Más allá de las diferencias entre ambos países, lo ocurrido en Bolivia anticipa un escenario preocupante para el Perú: una segunda vuelta dominada por las ultraderechas, ante la incapacidad de las izquierdas de articular una oposición coherente al actual gobierno y de construir una alternativa de cambio. La mirada estrecha y el cortoplacismo han impedido una unidad más amplia entre el reagrupamiento de izquierdas, la socialdemocracia, el liberalismo progresista y el llamado «castillismo».
La fragmentación actual golpea especialmente a las fuerzas de izquierda, nacional-populares y progresistas. En medio de la «candidatitis», se olvida que estamos frente a un régimen mafioso y autoritario, un bloque reaccionario que se ha hecho del control de las instituciones capaz de excluir candidatos de centro e izquierda, bloquear la inscripción de organizaciones políticas y preparar un escenario electoral favorable a las derechas. Esta miopía política revela no solo una crisis de representación, sino una profunda crisis estratégica de las izquierdas.

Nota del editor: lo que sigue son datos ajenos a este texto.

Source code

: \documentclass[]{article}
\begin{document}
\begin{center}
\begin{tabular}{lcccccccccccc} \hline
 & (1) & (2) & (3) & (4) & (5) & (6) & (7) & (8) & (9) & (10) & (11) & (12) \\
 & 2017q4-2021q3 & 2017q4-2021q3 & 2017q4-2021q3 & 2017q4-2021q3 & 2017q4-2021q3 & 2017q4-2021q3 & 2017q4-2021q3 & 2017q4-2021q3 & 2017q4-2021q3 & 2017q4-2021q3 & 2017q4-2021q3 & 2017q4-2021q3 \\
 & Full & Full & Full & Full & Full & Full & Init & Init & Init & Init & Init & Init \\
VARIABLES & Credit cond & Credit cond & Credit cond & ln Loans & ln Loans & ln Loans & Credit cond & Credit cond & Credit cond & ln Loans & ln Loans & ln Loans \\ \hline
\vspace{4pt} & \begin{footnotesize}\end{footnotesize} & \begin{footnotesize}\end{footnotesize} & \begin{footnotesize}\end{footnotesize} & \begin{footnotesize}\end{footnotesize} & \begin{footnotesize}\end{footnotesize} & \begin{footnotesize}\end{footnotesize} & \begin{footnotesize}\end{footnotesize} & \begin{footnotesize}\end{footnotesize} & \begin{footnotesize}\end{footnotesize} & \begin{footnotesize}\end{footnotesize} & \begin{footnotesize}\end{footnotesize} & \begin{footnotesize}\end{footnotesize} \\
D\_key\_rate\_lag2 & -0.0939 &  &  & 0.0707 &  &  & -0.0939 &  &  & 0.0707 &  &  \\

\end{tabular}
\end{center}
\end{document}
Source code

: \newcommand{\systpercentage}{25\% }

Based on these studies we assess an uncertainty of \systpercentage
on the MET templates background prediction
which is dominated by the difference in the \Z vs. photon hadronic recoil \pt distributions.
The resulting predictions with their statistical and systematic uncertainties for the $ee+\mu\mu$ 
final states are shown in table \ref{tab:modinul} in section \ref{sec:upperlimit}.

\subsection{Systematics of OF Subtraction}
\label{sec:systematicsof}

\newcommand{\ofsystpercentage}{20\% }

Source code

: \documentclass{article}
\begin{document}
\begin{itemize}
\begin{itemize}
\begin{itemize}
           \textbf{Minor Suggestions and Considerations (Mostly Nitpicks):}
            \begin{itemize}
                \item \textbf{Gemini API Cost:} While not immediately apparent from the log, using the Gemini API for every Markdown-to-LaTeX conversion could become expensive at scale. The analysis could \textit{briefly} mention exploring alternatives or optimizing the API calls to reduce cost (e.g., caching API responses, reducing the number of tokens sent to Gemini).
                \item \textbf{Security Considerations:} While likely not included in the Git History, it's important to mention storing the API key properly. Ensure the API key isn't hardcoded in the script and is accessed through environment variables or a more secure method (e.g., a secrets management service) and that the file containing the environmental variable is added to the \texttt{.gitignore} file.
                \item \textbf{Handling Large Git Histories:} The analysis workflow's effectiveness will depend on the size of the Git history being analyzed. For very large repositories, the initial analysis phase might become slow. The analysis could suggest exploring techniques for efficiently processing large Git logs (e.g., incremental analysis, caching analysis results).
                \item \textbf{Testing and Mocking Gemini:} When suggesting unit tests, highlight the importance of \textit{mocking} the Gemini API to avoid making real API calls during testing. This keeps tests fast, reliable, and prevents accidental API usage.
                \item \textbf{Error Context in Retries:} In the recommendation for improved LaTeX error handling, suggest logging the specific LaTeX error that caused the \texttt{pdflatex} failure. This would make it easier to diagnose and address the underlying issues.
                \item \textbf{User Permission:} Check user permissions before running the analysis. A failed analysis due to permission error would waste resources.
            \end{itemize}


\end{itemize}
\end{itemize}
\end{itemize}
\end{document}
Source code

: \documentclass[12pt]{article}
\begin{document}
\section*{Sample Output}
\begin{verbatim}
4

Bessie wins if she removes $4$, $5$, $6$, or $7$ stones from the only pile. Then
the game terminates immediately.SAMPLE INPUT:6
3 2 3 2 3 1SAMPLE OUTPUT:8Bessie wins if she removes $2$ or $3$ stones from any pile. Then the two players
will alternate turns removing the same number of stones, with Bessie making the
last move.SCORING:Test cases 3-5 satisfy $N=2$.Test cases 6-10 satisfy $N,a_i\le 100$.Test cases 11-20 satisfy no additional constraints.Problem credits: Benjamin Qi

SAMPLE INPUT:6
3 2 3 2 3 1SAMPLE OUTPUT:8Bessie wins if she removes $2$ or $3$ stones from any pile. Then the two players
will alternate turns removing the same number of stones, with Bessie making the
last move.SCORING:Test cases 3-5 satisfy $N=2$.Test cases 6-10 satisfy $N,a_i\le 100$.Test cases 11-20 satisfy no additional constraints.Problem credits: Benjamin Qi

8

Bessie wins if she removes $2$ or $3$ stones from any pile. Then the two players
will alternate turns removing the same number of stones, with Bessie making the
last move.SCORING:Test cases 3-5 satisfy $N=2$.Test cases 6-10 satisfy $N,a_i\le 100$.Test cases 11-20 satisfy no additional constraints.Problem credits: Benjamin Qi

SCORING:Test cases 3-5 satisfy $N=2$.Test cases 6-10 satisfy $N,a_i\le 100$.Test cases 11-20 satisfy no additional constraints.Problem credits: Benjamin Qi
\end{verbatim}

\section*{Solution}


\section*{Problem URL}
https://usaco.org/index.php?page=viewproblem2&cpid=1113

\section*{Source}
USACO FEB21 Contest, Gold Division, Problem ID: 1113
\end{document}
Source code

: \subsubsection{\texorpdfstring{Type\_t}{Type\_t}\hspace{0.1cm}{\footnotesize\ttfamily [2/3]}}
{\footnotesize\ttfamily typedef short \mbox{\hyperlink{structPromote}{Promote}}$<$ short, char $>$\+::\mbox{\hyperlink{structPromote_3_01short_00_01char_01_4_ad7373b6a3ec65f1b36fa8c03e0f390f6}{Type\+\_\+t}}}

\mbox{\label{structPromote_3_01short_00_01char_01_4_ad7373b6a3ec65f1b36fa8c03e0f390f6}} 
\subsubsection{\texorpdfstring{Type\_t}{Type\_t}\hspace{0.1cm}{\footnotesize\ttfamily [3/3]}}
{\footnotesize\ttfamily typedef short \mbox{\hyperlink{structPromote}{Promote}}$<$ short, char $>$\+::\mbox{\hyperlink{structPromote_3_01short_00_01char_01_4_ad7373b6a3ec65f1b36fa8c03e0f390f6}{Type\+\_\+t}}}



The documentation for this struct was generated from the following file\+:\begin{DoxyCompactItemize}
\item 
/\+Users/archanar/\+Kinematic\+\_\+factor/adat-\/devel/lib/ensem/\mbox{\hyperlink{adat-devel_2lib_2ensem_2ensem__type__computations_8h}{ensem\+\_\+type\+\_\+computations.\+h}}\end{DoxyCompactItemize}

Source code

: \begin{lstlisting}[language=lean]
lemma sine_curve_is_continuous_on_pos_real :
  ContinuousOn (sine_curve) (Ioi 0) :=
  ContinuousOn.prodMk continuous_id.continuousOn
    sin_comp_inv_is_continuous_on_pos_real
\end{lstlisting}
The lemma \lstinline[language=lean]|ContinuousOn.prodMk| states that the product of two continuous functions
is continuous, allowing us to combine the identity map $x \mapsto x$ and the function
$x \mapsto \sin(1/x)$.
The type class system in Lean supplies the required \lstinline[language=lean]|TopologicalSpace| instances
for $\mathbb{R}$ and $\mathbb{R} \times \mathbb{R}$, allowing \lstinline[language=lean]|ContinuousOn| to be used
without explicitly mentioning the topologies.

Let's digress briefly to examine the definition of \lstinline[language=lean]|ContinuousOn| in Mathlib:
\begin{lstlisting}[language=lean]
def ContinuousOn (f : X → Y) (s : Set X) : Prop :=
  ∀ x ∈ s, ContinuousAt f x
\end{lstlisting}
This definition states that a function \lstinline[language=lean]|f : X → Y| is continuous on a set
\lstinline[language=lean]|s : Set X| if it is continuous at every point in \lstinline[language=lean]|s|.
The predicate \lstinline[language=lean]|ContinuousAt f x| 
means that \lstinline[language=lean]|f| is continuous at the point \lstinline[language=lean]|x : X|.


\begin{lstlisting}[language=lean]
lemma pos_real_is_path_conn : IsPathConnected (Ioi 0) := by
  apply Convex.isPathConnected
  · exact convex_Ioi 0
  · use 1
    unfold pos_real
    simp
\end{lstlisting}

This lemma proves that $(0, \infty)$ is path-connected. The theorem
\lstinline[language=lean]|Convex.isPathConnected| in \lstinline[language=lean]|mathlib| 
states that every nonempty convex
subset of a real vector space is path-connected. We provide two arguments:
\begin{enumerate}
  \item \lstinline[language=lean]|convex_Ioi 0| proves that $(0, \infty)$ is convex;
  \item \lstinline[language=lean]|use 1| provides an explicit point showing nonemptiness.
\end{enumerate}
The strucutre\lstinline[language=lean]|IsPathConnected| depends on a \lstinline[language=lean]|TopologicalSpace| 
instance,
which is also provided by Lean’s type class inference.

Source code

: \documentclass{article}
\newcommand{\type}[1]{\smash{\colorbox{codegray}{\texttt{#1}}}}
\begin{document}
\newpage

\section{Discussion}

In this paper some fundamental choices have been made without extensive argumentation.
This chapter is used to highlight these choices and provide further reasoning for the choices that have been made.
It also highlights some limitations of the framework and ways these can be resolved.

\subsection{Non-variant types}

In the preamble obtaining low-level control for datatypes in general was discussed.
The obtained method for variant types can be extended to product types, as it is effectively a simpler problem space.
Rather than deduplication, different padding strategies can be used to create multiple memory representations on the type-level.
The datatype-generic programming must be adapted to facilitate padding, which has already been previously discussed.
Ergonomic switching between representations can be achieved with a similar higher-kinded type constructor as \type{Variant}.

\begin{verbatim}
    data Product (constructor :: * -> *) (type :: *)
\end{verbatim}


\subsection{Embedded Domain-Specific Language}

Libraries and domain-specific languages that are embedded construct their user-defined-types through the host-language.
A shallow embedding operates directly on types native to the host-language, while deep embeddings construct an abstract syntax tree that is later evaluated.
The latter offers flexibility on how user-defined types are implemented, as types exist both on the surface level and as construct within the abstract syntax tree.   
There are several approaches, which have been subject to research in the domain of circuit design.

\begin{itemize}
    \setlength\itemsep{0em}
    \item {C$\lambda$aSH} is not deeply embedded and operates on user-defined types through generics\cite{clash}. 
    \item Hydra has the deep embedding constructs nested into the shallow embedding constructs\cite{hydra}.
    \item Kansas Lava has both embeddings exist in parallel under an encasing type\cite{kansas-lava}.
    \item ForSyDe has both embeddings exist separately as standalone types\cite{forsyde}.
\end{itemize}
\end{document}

¿Cómo salir de este laberinto?
No se trata de regodearnos en nuestras desgracias, sino de pensar cómo construir una salida. La apuesta por una insurgencia democrática y electoral sigue vigente. Aunque las elecciones no ofrecen, por sí solas, una solución a la crisis, sí pueden convertirse en un espacio de agitación política, un terreno para profundizar una voluntad destituyente y, al mismo tiempo, empezar a afirmar una voluntad constituyente.
En lugar de persistir en guerras fratricidas, deberíamos estar pensando en cómo articular políticamente y electoralmente nuestras fuerzas, a pesar de las diferencias. Hay opciones, pero requieren audacia y desprendimiento, cualidades que la mediocridad dominante impide vislumbrar. Las desconfianzas entre los distintos sectores son comprensibles y quizás reflejan el agotamiento de un ciclo político en las izquierdas. Sin embargo, también podrían ser el preludio del nacimiento de un nuevo y mejor ciclo.
Es hora de preguntarnos si estamos a la altura de las circunstancias. Derrotar a las mafias reaccionarias y abrir un nuevo momento histórico para el país exige coraje, visión estratégica y voluntad de unidad.